Problem to solve:
Give the listing again in full, exactly as written.

** Data extract follows **

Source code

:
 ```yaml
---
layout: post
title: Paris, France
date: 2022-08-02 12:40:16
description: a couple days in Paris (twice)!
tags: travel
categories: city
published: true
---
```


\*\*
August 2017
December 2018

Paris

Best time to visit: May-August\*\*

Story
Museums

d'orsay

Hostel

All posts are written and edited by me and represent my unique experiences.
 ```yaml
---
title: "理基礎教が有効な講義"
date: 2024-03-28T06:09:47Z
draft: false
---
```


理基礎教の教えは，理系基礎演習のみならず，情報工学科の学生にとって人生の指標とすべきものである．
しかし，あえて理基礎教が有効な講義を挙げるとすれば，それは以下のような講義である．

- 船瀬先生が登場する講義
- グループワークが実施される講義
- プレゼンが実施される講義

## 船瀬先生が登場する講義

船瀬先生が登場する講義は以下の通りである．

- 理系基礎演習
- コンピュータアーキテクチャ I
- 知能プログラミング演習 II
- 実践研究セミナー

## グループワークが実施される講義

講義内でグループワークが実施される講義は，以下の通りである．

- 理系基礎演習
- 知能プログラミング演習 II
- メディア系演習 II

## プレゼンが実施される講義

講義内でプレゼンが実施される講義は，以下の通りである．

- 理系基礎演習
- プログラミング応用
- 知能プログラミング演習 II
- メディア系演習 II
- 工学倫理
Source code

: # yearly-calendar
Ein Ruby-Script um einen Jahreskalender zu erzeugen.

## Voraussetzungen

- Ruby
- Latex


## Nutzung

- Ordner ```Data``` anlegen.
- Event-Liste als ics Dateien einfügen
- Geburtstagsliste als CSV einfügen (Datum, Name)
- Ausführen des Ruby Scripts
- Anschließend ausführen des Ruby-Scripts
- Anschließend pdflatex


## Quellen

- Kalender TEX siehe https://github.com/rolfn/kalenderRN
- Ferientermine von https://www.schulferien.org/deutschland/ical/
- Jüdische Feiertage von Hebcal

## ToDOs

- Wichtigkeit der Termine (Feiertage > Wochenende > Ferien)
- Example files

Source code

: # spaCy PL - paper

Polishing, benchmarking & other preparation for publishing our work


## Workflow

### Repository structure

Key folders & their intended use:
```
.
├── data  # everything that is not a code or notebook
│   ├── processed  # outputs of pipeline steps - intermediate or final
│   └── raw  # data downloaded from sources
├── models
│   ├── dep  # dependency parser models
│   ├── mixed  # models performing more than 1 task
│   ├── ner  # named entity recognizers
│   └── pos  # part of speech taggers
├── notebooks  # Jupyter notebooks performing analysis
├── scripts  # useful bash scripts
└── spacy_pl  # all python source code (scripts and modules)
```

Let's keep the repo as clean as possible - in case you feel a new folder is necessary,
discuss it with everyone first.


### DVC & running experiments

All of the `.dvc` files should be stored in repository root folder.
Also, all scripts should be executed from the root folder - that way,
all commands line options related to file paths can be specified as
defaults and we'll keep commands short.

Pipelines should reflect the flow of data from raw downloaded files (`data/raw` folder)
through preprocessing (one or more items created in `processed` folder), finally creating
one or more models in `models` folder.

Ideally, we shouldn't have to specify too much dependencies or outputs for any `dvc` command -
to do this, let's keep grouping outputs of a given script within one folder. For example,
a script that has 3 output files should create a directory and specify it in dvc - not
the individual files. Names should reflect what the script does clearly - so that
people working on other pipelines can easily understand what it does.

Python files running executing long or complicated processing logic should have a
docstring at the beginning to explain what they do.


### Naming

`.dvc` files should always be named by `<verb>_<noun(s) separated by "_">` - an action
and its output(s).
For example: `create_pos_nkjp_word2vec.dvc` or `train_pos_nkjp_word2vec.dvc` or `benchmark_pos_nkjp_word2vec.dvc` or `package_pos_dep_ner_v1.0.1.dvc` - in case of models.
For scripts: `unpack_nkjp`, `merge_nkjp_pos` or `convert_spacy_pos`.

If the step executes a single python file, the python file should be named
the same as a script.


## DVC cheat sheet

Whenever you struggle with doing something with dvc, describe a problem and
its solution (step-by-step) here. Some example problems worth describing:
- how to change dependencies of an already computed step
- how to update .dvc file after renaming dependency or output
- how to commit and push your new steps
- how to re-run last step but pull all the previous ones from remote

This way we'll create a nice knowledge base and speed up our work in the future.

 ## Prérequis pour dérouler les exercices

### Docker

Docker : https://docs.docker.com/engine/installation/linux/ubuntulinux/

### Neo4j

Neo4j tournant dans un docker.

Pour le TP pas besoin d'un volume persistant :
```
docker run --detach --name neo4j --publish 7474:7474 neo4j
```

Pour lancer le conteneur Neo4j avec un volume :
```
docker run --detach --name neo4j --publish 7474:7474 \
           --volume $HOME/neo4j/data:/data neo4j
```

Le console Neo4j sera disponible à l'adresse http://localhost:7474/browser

** End of Data extract **

Solution to the exercise:
Source code

:
 ```yaml
---
layout: post
title: Paris, France
date: 2022-08-02 12:40:16
description: a couple days in Paris (twice)!
tags: travel
categories: city
published: true
---
```


\*\*
August 2017
December 2018

Paris

Best time to visit: May-August\*\*

Story
Museums

d'orsay

Hostel

All posts are written and edited by me and represent my unique experiences.
 ```yaml
---
title: "理基礎教が有効な講義"
date: 2024-03-28T06:09:47Z
draft: false
---
```


理基礎教の教えは，理系基礎演習のみならず，情報工学科の学生にとって人生の指標とすべきものである．
しかし，あえて理基礎教が有効な講義を挙げるとすれば，それは以下のような講義である．

- 船瀬先生が登場する講義
- グループワークが実施される講義
- プレゼンが実施される講義

## 船瀬先生が登場する講義

船瀬先生が登場する講義は以下の通りである．

- 理系基礎演習
- コンピュータアーキテクチャ I
- 知能プログラミング演習 II
- 実践研究セミナー

## グループワークが実施される講義

講義内でグループワークが実施される講義は，以下の通りである．

- 理系基礎演習
- 知能プログラミング演習 II
- メディア系演習 II

## プレゼンが実施される講義

講義内でプレゼンが実施される講義は，以下の通りである．

- 理系基礎演習
- プログラミング応用
- 知能プログラミング演習 II
- メディア系演習 II
- 工学倫理
Source code

: # yearly-calendar
Ein Ruby-Script um einen Jahreskalender zu erzeugen.

## Voraussetzungen

- Ruby
- Latex


## Nutzung

- Ordner ```Data``` anlegen.
- Event-Liste als ics Dateien einfügen
- Geburtstagsliste als CSV einfügen (Datum, Name)
- Ausführen des Ruby Scripts
- Anschließend ausführen des Ruby-Scripts
- Anschließend pdflatex


## Quellen

- Kalender TEX siehe https://github.com/rolfn/kalenderRN
- Ferientermine von https://www.schulferien.org/deutschland/ical/
- Jüdische Feiertage von Hebcal

## ToDOs

- Wichtigkeit der Termine (Feiertage > Wochenende > Ferien)
- Example files

Source code

: # spaCy PL - paper

Polishing, benchmarking & other preparation for publishing our work


## Workflow

### Repository structure

Key folders & their intended use:
```
.
├── data  # everything that is not a code or notebook
│   ├── processed  # outputs of pipeline steps - intermediate or final
│   └── raw  # data downloaded from sources
├── models
│   ├── dep  # dependency parser models
│   ├── mixed  # models performing more than 1 task
│   ├── ner  # named entity recognizers
│   └── pos  # part of speech taggers
├── notebooks  # Jupyter notebooks performing analysis
├── scripts  # useful bash scripts
└── spacy_pl  # all python source code (scripts and modules)
```

Let's keep the repo as clean as possible - in case you feel a new folder is necessary,
discuss it with everyone first.


### DVC & running experiments

All of the `.dvc` files should be stored in repository root folder.
Also, all scripts should be executed from the root folder - that way,
all commands line options related to file paths can be specified as
defaults and we'll keep commands short.

Pipelines should reflect the flow of data from raw downloaded files (`data/raw` folder)
through preprocessing (one or more items created in `processed` folder), finally creating
one or more models in `models` folder.

Ideally, we shouldn't have to specify too much dependencies or outputs for any `dvc` command -
to do this, let's keep grouping outputs of a given script within one folder. For example,
a script that has 3 output files should create a directory and specify it in dvc - not
the individual files. Names should reflect what the script does clearly - so that
people working on other pipelines can easily understand what it does.

Python files running executing long or complicated processing logic should have a
docstring at the beginning to explain what they do.


### Naming

`.dvc` files should always be named by `<verb>_<noun(s) separated by "_">` - an action
and its output(s).
For example: `create_pos_nkjp_word2vec.dvc` or `train_pos_nkjp_word2vec.dvc` or `benchmark_pos_nkjp_word2vec.dvc` or `package_pos_dep_ner_v1.0.1.dvc` - in case of models.
For scripts: `unpack_nkjp`, `merge_nkjp_pos` or `convert_spacy_pos`.

If the step executes a single python file, the python file should be named
the same as a script.


## DVC cheat sheet

Whenever you struggle with doing something with dvc, describe a problem and
its solution (step-by-step) here. Some example problems worth describing:
- how to change dependencies of an already computed step
- how to update .dvc file after renaming dependency or output
- how to commit and push your new steps
- how to re-run last step but pull all the previous ones from remote

This way we'll create a nice knowledge base and speed up our work in the future.

 ## Prérequis pour dérouler les exercices

### Docker

Docker : https://docs.docker.com/engine/installation/linux/ubuntulinux/

### Neo4j

Neo4j tournant dans un docker.

Pour le TP pas besoin d'un volume persistant :
```
docker run --detach --name neo4j --publish 7474:7474 neo4j
```

Pour lancer le conteneur Neo4j avec un volume :
```
docker run --detach --name neo4j --publish 7474:7474 \
           --volume $HOME/neo4j/data:/data neo4j
```

Le console Neo4j sera disponible à l'adresse http://localhost:7474/browser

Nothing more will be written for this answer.